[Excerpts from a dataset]
>>

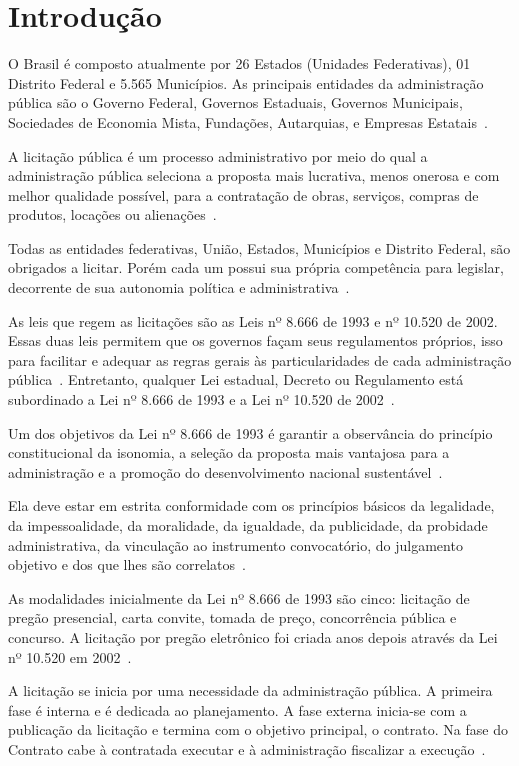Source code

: \chapter*[Introdução]{Introdução}

O Brasil é composto atualmente por 26 Estados (Unidades Federativas), 01 Distrito Federal e 5.565 Municípios.
As principais entidades da administração pública são o Governo Federal, Governos Estaduais, Governos Municipais, Sociedades de Economia Mista, Fundações, Autarquias, e Empresas Estatais~\cite{thesing2012municipios}.

A licitação pública é um processo administrativo por meio do qual a administração pública seleciona a proposta mais lucrativa, menos onerosa e com melhor qualidade possível, para a contratação de obras, serviços, compras de produtos, locações ou alienações~\cite{l2300}.

Todas as entidades federativas, União, Estados, Municípios e Distrito Federal, são obrigados a licitar. 
Porém cada um possui sua própria competência para legislar, decorrente de sua autonomia política e administrativa~\cite{l8666}.

As leis que regem as licitações são as Leis nº 8.666 de 1993 e nº 10.520 de 2002. 
Essas duas leis permitem que os governos façam seus regulamentos próprios, isso para facilitar e adequar as regras gerais às particularidades de cada administração pública~\cite{123}.
Entretanto, qualquer Lei estadual, Decreto ou Regulamento está subordinado a Lei nº 8.666 de 1993 e a Lei nº 10.520 de 2002~\cite{123}. 

Um dos objetivos da Lei nº 8.666 de 1993 é garantir a observância do princípio constitucional da isonomia, a seleção da proposta mais vantajosa para a administração e a promoção do desenvolvimento nacional sustentável~\cite{l8666}.

Ela deve estar em estrita conformidade com os princípios básicos da legalidade, da impessoalidade, da moralidade, da igualdade, da publicidade, da probidade administrativa, da vinculação ao instrumento convocatório, do julgamento objetivo e dos que lhes são correlatos~\cite{l8666}.

As modalidades inicialmente da Lei nº 8.666 de 1993 são cinco: licitação de pregão presencial, carta convite, tomada de preço, concorrência pública e concurso. 
A licitação por pregão eletrônico foi criada anos depois através da Lei nº 10.520 em 2002~\cite{l10529}.

A licitação se inicia por uma necessidade da administração pública. 
A primeira fase é interna e é dedicada ao planejamento. 
A fase externa inicia-se com a publicação da licitação e termina com o objetivo principal, o contrato. 
Na fase do Contrato cabe à contratada executar e à administração fiscalizar a execução~\cite{camarao2013fase}.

<<

Of the entries listed above, reproduce only the lines starting at the line containing "Porém cada um" and ending at the line containing "Essas duas leis". Include both, exactly as they stand.

Porém cada um possui sua própria competência para legislar, decorrente de sua autonomia política e administrativa~\cite{l8666}.

As leis que regem as licitações são as Leis nº 8.666 de 1993 e nº 10.520 de 2002. 
Essas duas leis permitem que os governos façam seus regulamentos próprios, isso para facilitar e adequar as regras gerais às particularidades de cada administração pública~\cite{123}.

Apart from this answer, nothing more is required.